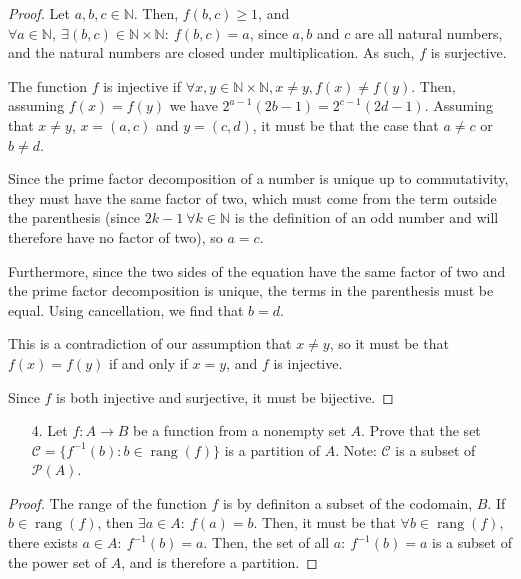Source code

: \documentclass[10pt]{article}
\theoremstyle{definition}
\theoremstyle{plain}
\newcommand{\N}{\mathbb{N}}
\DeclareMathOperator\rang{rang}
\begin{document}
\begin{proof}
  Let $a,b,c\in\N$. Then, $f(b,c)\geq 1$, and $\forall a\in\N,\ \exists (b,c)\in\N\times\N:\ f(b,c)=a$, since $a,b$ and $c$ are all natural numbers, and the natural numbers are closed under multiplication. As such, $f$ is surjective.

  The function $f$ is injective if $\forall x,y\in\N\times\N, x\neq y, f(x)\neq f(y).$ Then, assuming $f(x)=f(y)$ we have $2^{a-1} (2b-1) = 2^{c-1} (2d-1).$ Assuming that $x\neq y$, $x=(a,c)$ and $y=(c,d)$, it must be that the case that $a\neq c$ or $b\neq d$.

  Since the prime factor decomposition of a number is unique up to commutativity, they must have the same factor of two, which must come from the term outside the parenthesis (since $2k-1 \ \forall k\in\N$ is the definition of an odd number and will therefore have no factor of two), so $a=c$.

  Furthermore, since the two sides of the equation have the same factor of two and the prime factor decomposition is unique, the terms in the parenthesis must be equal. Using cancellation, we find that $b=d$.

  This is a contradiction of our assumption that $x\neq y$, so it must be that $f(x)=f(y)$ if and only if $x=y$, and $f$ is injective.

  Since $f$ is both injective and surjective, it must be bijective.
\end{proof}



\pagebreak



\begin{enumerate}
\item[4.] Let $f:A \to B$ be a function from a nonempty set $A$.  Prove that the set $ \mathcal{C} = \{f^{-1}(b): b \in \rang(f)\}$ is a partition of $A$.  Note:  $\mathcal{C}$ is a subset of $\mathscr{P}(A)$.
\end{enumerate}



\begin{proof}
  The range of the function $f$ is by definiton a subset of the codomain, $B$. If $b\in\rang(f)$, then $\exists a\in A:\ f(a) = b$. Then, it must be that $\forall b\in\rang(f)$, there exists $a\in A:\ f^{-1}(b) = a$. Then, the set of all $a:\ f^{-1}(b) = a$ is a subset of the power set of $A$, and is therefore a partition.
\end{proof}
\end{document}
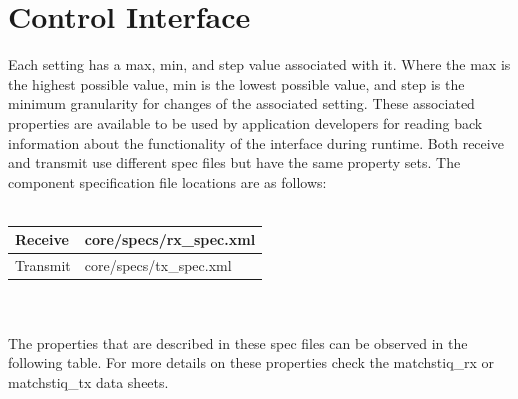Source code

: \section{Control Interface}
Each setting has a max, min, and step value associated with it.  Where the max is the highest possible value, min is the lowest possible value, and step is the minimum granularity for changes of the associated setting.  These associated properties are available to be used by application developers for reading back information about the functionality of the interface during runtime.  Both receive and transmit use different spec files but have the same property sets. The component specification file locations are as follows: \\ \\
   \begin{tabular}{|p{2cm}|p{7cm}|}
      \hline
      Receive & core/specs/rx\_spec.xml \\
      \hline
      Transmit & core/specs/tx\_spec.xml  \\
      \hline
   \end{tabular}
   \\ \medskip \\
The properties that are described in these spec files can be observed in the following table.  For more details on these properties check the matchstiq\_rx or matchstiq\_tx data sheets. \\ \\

◇ ◇ ◇

- [What is needed]
Find every line in the records above that holds the word "theoremstyle", and copy each one.

- [Result below]
\theoremstyle{definition}
\theoremstyle{plain}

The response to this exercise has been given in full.